[link]
Summary by Liew Jun Hao 8 years ago
#### Introduction
This [paper](https://github.com/lucastheis/ride) introduces *recurrent image density estimator* (RIDE), a generative model by combining a *multidimensional* recurrent neural network with mixtures of experts to model the distribution of natural image. In this work, the authors used *spatial* LSTMs (SLSTM) to capture the semantics in the form of hidden states where these hidden vectors are then fed into a factorized *factorized mixtures of conditional Gaussian scale mixtures* (MCGSMs) to predict the state of the corresponding pixels.
##### __1. Spatial long short-term memory (SLSTM)__
This is a straightforward extension of the multidimensional RNN in order to capture long range interaction.

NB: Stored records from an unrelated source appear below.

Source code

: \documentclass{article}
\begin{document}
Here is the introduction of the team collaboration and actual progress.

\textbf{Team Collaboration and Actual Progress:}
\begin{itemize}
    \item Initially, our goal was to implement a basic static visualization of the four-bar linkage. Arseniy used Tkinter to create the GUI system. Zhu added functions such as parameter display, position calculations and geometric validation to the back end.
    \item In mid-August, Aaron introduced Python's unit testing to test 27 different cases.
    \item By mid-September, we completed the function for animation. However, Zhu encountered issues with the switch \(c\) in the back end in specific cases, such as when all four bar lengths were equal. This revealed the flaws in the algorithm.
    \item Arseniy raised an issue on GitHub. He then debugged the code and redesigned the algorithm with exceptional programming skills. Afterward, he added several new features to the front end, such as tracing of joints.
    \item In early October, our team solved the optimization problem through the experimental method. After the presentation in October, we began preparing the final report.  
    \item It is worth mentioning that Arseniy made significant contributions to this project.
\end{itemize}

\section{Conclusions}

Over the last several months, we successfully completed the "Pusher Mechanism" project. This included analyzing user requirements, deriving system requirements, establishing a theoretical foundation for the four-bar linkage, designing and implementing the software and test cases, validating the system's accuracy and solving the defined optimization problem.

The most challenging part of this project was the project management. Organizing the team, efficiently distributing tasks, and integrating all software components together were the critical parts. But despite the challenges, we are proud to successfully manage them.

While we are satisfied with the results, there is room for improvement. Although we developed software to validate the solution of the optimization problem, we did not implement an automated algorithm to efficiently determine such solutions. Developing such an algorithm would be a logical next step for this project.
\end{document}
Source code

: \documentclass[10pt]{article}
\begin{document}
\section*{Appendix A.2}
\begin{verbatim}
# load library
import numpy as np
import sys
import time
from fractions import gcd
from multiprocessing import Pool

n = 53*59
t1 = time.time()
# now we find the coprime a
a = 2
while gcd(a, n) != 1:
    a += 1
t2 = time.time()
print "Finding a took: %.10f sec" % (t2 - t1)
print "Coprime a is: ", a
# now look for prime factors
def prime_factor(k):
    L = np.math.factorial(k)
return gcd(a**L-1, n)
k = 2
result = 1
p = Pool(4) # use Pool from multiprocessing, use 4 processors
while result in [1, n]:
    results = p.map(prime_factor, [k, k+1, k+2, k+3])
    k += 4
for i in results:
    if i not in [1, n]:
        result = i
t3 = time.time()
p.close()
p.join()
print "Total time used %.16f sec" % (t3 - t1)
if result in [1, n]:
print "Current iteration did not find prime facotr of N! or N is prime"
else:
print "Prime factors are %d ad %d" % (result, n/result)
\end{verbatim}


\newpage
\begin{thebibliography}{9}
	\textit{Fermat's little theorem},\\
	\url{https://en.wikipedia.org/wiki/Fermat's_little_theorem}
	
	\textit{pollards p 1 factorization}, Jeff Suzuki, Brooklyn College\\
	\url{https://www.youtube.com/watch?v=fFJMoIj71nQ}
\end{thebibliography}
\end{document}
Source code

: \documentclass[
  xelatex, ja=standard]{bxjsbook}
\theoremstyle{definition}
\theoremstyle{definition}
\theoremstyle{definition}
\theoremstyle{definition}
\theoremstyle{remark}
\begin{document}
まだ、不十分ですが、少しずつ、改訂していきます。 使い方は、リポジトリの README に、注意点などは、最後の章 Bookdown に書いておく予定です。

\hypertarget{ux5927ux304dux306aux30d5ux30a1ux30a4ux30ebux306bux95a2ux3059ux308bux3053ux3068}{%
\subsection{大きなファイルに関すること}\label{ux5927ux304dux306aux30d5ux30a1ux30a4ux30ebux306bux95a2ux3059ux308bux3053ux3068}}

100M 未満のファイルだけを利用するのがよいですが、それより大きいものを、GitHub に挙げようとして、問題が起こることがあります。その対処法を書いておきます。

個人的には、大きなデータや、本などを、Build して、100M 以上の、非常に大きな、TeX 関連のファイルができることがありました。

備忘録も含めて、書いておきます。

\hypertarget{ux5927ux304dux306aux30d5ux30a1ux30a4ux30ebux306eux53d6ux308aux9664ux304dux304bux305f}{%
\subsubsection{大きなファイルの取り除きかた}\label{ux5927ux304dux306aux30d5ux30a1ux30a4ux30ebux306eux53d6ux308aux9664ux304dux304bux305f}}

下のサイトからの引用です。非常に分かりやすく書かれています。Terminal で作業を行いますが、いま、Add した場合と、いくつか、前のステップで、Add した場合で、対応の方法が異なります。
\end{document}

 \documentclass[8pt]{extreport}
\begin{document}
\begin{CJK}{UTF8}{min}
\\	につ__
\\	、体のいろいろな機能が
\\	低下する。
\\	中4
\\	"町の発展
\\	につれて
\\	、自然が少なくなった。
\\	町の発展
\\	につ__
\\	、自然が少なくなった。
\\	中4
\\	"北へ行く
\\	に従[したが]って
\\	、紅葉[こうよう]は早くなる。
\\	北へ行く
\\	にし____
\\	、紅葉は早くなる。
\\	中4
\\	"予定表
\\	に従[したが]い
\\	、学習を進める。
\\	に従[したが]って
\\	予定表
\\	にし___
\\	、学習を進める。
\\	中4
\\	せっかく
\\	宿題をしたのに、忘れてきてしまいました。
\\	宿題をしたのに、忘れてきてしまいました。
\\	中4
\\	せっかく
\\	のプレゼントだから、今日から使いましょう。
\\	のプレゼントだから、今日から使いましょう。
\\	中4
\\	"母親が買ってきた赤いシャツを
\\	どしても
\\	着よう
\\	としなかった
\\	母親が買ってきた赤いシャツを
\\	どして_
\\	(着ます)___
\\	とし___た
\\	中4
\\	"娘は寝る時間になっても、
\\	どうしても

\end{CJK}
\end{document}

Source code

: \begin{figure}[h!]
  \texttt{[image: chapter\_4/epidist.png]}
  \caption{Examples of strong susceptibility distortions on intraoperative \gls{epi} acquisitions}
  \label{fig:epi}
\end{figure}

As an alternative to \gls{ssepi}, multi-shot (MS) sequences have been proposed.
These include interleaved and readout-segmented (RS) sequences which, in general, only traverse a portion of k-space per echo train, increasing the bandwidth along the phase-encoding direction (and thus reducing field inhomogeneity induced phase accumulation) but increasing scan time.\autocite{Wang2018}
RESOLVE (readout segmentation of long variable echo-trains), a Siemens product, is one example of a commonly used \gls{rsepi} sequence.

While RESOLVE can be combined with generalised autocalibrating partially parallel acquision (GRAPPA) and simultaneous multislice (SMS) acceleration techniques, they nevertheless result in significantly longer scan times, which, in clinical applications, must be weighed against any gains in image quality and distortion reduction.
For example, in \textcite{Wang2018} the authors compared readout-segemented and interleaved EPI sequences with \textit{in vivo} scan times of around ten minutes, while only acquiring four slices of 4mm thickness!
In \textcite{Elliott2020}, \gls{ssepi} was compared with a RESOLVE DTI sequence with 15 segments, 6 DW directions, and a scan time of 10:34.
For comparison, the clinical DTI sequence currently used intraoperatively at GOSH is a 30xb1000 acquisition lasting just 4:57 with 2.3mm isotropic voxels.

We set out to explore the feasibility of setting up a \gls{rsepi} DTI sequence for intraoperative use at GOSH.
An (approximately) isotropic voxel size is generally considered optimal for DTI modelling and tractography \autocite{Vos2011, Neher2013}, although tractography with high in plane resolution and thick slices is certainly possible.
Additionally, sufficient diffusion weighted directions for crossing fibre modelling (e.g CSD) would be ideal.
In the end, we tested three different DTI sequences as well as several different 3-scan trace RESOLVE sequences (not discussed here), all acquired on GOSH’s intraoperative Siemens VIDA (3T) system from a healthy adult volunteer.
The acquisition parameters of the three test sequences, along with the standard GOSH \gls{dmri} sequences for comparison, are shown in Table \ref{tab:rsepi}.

Let $\mathbf{x}$ be a grayscale image patch and $x_{ij}$ be the intensity of pixel at location ${ij}$. At each location $ij$, each LSTM unit perform the following operations:
$\mathbf{c}_{ij} = \mathbf{g}_{ij} \odot \mathbf{i}_{ij} + \mathbf{c}_{i,j-1} \odot \mathbf{f}^c_{ij} + \mathbf{c}_{i-1,j} \odot \mathbf{f}^r_{ij} $
$\mathbf{h}_{ij} = \tanh(\mathbf{c}_{ij} \odot \mathbf{o}_{ij})$
$\begin{pmatrix}
\mathbf{g}_{ij} \\ \mathbf{o}_{ij} \\ \mathbf{i}_{ij} \\ \mathbf{g}_{ij}\\ \mathbf{f}_{ij}^r\\ \mathbf{f}_{ij}^c
\end{pmatrix} = \begin{pmatrix} \tanh \\ \sigma \\ \sigma \\ \sigma \\ \sigma\\ \sigma \end{pmatrix} T_{\mathbf{A,b}} \begin{pmatrix} \mathbf{x}_{<ij} \\ \mathbf{h}_{i,j-1} \\ \mathbf{h}_{i-1,j} \end{pmatrix} $
where $\mathbf{c}_{ij}$ and $\mathbf{h}_{ij}$ are memory units and hidden units respectively. Note that, there are 2 different forget gates $\mathbf{f}^c_{ij}$ and $\mathbf{f}^r_{ij}$ for the 2 preceding memory states $\mathbf{c}_{i,j-1}$ and $\mathbf{c}_{i-1,j}$. Also note that $\mathbf{x}_{<ij}$ here denotes a set of *causal neighborhood* by applying Markov assumption.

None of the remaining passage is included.